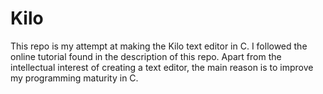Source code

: # Kilo

This repo is my attempt at making the Kilo text editor in C.
I followed the online tutorial found in the description of this repo.
Apart from the intellectual interest of creating a text editor, the
main reason is to improve my programming maturity in C.
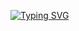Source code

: <!--
**ybelmach/ybelmach** is a ✨ _special_ ✨ repository because its `README.md` (this file) appears on your GitHub profile.

Here are some ideas to get you started:

- 🔭 I’m currently working on ...
- 🌱 I’m currently learning ...
- 👯 I’m looking to collaborate on ...
- 🤔 I’m looking for help with ...
- 💬 Ask me about ...
- 📫 How to reach me: ...
- 😄 Pronouns: ...
- ⚡ Fun fact: ...
-->
<!--
<h1 align="center">Hi there, I'm <a href="https://daniilshat.ru/" target="_blank">Yaroslav</a> 
<img src="https://github.com/blackcater/blackcater/raw/main/images/Hi.gif" height="32"/></h1>
<h3 align="center">Backend student, student of BSUIR in Belarus 🇧🇾</h3>
-->
<a href="https://git.io/typing-svg"><img src="https://readme-typing-svg.herokuapp.com?font=Fira+Code&pause=1000&multiline=true&width=435&lines=Hi+there%2C+I'm+Yaroslav.;Backend+student.+Student+of+BSUIR." alt="Typing SVG" /></a>
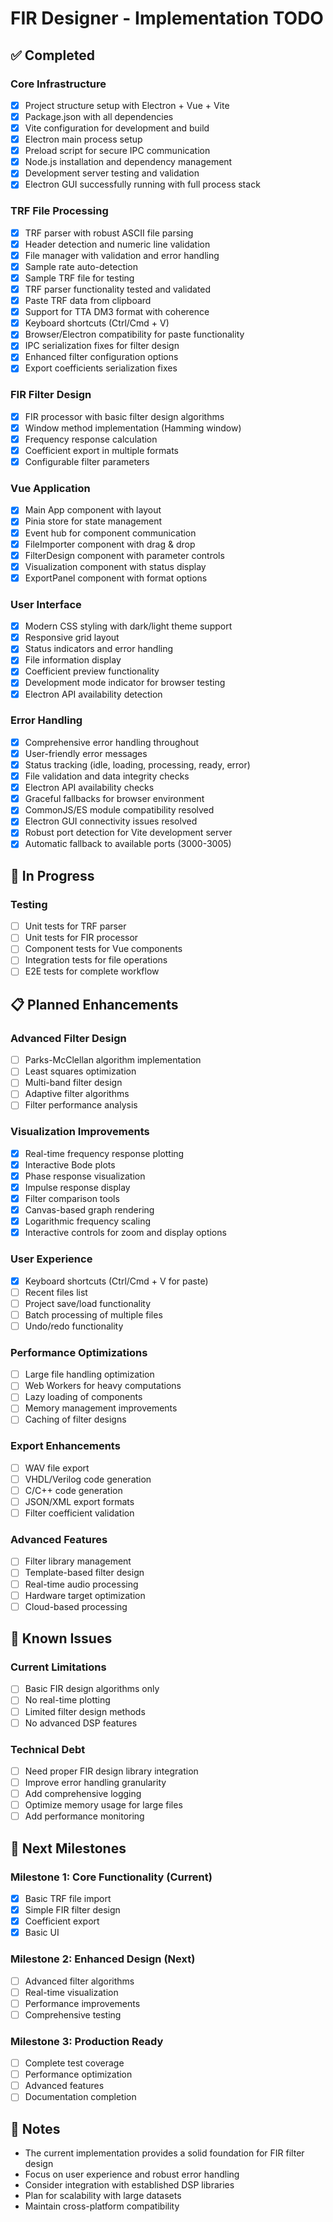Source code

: # FIR Designer - Implementation TODO

## ✅ Completed

### Core Infrastructure
- [x] Project structure setup with Electron + Vue + Vite
- [x] Package.json with all dependencies
- [x] Vite configuration for development and build
- [x] Electron main process setup
- [x] Preload script for secure IPC communication
- [x] Node.js installation and dependency management
- [x] Development server testing and validation
- [x] Electron GUI successfully running with full process stack

### TRF File Processing
- [x] TRF parser with robust ASCII file parsing
- [x] Header detection and numeric line validation
- [x] File manager with validation and error handling
- [x] Sample rate auto-detection
- [x] Sample TRF file for testing
- [x] TRF parser functionality tested and validated
- [x] Paste TRF data from clipboard
- [x] Support for TTA DM3 format with coherence
- [x] Keyboard shortcuts (Ctrl/Cmd + V)
- [x] Browser/Electron compatibility for paste functionality
- [x] IPC serialization fixes for filter design
- [x] Enhanced filter configuration options
- [x] Export coefficients serialization fixes

### FIR Filter Design
- [x] FIR processor with basic filter design algorithms
- [x] Window method implementation (Hamming window)
- [x] Frequency response calculation
- [x] Coefficient export in multiple formats
- [x] Configurable filter parameters

### Vue Application
- [x] Main App component with layout
- [x] Pinia store for state management
- [x] Event hub for component communication
- [x] FileImporter component with drag & drop
- [x] FilterDesign component with parameter controls
- [x] Visualization component with status display
- [x] ExportPanel component with format options

### User Interface
- [x] Modern CSS styling with dark/light theme support
- [x] Responsive grid layout
- [x] Status indicators and error handling
- [x] File information display
- [x] Coefficient preview functionality
- [x] Development mode indicator for browser testing
- [x] Electron API availability detection

### Error Handling
- [x] Comprehensive error handling throughout
- [x] User-friendly error messages
- [x] Status tracking (idle, loading, processing, ready, error)
- [x] File validation and data integrity checks
- [x] Electron API availability checks
- [x] Graceful fallbacks for browser environment
- [x] CommonJS/ES module compatibility resolved
- [x] Electron GUI connectivity issues resolved
- [x] Robust port detection for Vite development server
- [x] Automatic fallback to available ports (3000-3005)

## 🚧 In Progress

### Testing
- [ ] Unit tests for TRF parser
- [ ] Unit tests for FIR processor
- [ ] Component tests for Vue components
- [ ] Integration tests for file operations
- [ ] E2E tests for complete workflow

## 📋 Planned Enhancements

### Advanced Filter Design
- [ ] Parks-McClellan algorithm implementation
- [ ] Least squares optimization
- [ ] Multi-band filter design
- [ ] Adaptive filter algorithms
- [ ] Filter performance analysis

### Visualization Improvements
- [x] Real-time frequency response plotting
- [x] Interactive Bode plots
- [x] Phase response visualization
- [x] Impulse response display
- [x] Filter comparison tools
- [x] Canvas-based graph rendering
- [x] Logarithmic frequency scaling
- [x] Interactive controls for zoom and display options

### User Experience
- [x] Keyboard shortcuts (Ctrl/Cmd + V for paste)
- [ ] Recent files list
- [ ] Project save/load functionality
- [ ] Batch processing of multiple files
- [ ] Undo/redo functionality

### Performance Optimizations
- [ ] Large file handling optimization
- [ ] Web Workers for heavy computations
- [ ] Lazy loading of components
- [ ] Memory management improvements
- [ ] Caching of filter designs

### Export Enhancements
- [ ] WAV file export
- [ ] VHDL/Verilog code generation
- [ ] C/C++ code generation
- [ ] JSON/XML export formats
- [ ] Filter coefficient validation

### Advanced Features
- [ ] Filter library management
- [ ] Template-based filter design
- [ ] Real-time audio processing
- [ ] Hardware target optimization
- [ ] Cloud-based processing

## 🐛 Known Issues

### Current Limitations
- [ ] Basic FIR design algorithms only
- [ ] No real-time plotting
- [ ] Limited filter design methods
- [ ] No advanced DSP features

### Technical Debt
- [ ] Need proper FIR design library integration
- [ ] Improve error handling granularity
- [ ] Add comprehensive logging
- [ ] Optimize memory usage for large files
- [ ] Add performance monitoring

## 🎯 Next Milestones

### Milestone 1: Core Functionality (Current)
- [x] Basic TRF file import
- [x] Simple FIR filter design
- [x] Coefficient export
- [x] Basic UI

### Milestone 2: Enhanced Design (Next)
- [ ] Advanced filter algorithms
- [ ] Real-time visualization
- [ ] Performance improvements
- [ ] Comprehensive testing

### Milestone 3: Production Ready
- [ ] Complete test coverage
- [ ] Performance optimization
- [ ] Advanced features
- [ ] Documentation completion

## 📝 Notes

- The current implementation provides a solid foundation for FIR filter design
- Focus on user experience and robust error handling
- Consider integration with established DSP libraries
- Plan for scalability with large datasets
- Maintain cross-platform compatibility 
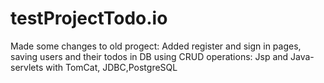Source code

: # testProjectTodo.io
Made some changes to old progect: Added register and sign in pages, saving users and their todos in DB using CRUD operations: Jsp and Java-servlets with TomCat, JDBC,PostgreSQL
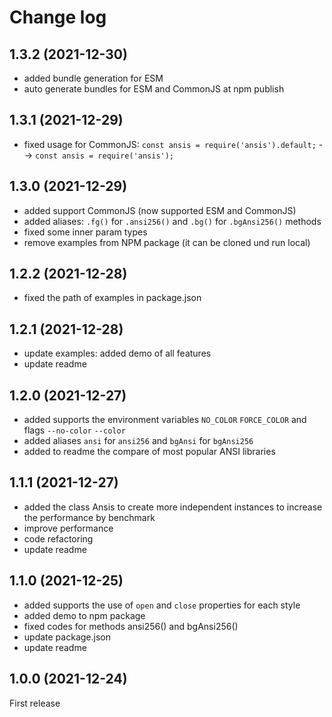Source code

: # Change log

## 1.3.2 (2021-12-30)
- added bundle generation for ESM
- auto generate bundles for ESM and CommonJS at npm publish

## 1.3.1 (2021-12-29)
- fixed usage for CommonJS: `const ansis = require('ansis').default;` --> `const ansis = require('ansis');`

## 1.3.0 (2021-12-29)
- added support CommonJS (now supported ESM and CommonJS)
- added aliases: `.fg()` for `.ansi256()` and `.bg()` for `.bgAnsi256()` methods
- fixed some inner param types
- remove examples from NPM package (it can be cloned und run local)

## 1.2.2 (2021-12-28)
- fixed the path of examples in package.json

## 1.2.1 (2021-12-28)
- update examples: added demo of all features
- update readme

## 1.2.0 (2021-12-27)
- added supports the environment variables `NO_COLOR` `FORCE_COLOR` and flags `--no-color` `--color`
- added aliases `ansi` for `ansi256` and `bgAnsi` for `bgAnsi256`
- added to readme the compare of most popular ANSI libraries

## 1.1.1 (2021-12-27)
- added the class Ansis to create more independent instances to increase the performance by benchmark
- improve performance
- code refactoring
- update readme

## 1.1.0 (2021-12-25)
- added supports the use of `open` and `close` properties for each style
- added demo to npm package
- fixed codes for methods ansi256() and bgAnsi256()
- update package.json
- update readme

## 1.0.0 (2021-12-24)
First release
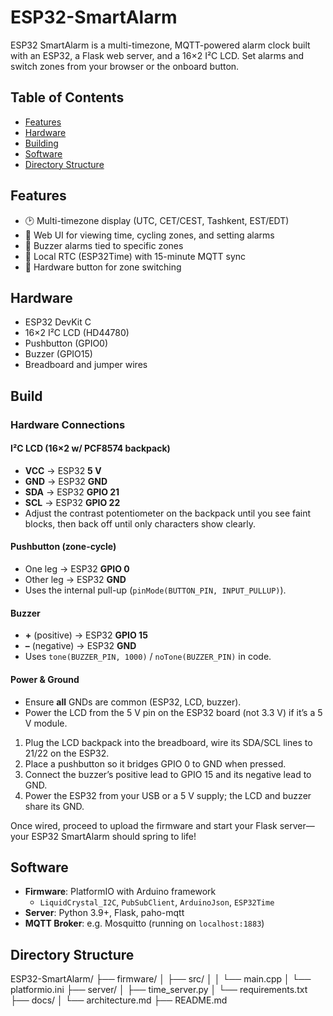 # ESP32-SmartAlarm
ESP32 SmartAlarm is a multi-timezone, MQTT-powered alarm clock built with an ESP32,
a Flask web server, and a 16×2 I²C LCD. 
Set alarms and switch zones from your browser or the onboard button.

## Table of Contents
- [Features](#features)
- [Hardware](#hardware)
- [Building](#build)
- [Software](#software)
- [Directory Structure](#directory-structure)


## Features
- 🕑 Multi-timezone display (UTC, CET/CEST, Tashkent, EST/EDT)
- 📱 Web UI for viewing time, cycling zones, and setting alarms
- 🔔 Buzzer alarms tied to specific zones
- 🔄 Local RTC (ESP32Time) with 15-minute MQTT sync
- 🔀 Hardware button for zone switching

## Hardware
- ESP32 DevKit C
- 16×2 I²C LCD (HD44780)
- Pushbutton (GPIO0)
- Buzzer (GPIO15)
- Breadboard and jumper wires

## Build
### Hardware Connections
#### I²C LCD (16×2 w/ PCF8574 backpack)
- **VCC** → ESP32 **5 V**  
- **GND** → ESP32 **GND**  
- **SDA** → ESP32 **GPIO 21**  
- **SCL** → ESP32 **GPIO 22**  
- Adjust the contrast potentiometer on the backpack until you see faint blocks, then back off until only characters show clearly.

#### Pushbutton (zone-cycle)
- One leg → ESP32 **GPIO 0**  
- Other leg → ESP32 **GND**  
- Uses the internal pull-up (`pinMode(BUTTON_PIN, INPUT_PULLUP)`).

#### Buzzer
- **+** (positive) → ESP32 **GPIO 15**  
- **–** (negative) → ESP32 **GND**  
- Uses `tone(BUZZER_PIN, 1000)` / `noTone(BUZZER_PIN)` in code.

#### Power & Ground
- Ensure **all** GNDs are common (ESP32, LCD, buzzer).  
- Power the LCD from the 5 V pin on the ESP32 board (not 3.3 V) if it’s a 5 V module.


1. Plug the LCD backpack into the breadboard, wire its SDA/SCL lines to 21/22 on the ESP32.  
2. Place a pushbutton so it bridges GPIO 0 to GND when pressed.  
3. Connect the buzzer’s positive lead to GPIO 15 and its negative lead to GND.  
4. Power the ESP32 from your USB or a 5 V supply; the LCD and buzzer share its GND.

Once wired, proceed to upload the firmware and start your Flask server—your ESP32 SmartAlarm should spring to life!



## Software
- **Firmware**: PlatformIO with Arduino framework
  - `LiquidCrystal_I2C`, `PubSubClient`, `ArduinoJson`, `ESP32Time`
- **Server**: Python 3.9+, Flask, paho-mqtt
- **MQTT Broker**: e.g. Mosquitto (running on `localhost:1883`)
## Directory Structure
ESP32-SmartAlarm/
├── firmware/
│   ├── src/
│   │   └── main.cpp
│   └── platformio.ini
├── server/
│   ├── time_server.py
│   └── requirements.txt
├── docs/
│   └── architecture.md
├── README.md






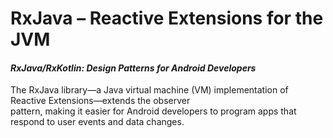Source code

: # RxJava – Reactive Extensions for the JVM
#### _RxJava/RxKotlin: Design Patterns for Android Developers_

The RxJava library—a Java virtual machine (VM) implementation of Reactive Extensions—extends the observer<br />
pattern, making it easier for Android developers to program apps that respond to user events and data changes.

▸ Action item
Would you copy the lines from the one holding "4. Power the" down to the last line of the material, both included, exactly and with nothing added, skipping the pictures?

▸ Answer section
4. Power the ESP32 from your USB or a 5 V supply; the LCD and buzzer share its GND.

Once wired, proceed to upload the firmware and start your Flask server—your ESP32 SmartAlarm should spring to life!



## Software
- **Firmware**: PlatformIO with Arduino framework
  - `LiquidCrystal_I2C`, `PubSubClient`, `ArduinoJson`, `ESP32Time`
- **Server**: Python 3.9+, Flask, paho-mqtt
- **MQTT Broker**: e.g. Mosquitto (running on `localhost:1883`)
## Directory Structure
ESP32-SmartAlarm/
├── firmware/
│   ├── src/
│   │   └── main.cpp
│   └── platformio.ini
├── server/
│   ├── time_server.py
│   └── requirements.txt
├── docs/
│   └── architecture.md
├── README.md






Source code

: # RxJava – Reactive Extensions for the JVM
#### _RxJava/RxKotlin: Design Patterns for Android Developers_

The RxJava library—a Java virtual machine (VM) implementation of Reactive Extensions—extends the observer<br />
pattern, making it easier for Android developers to program apps that respond to user events and data changes.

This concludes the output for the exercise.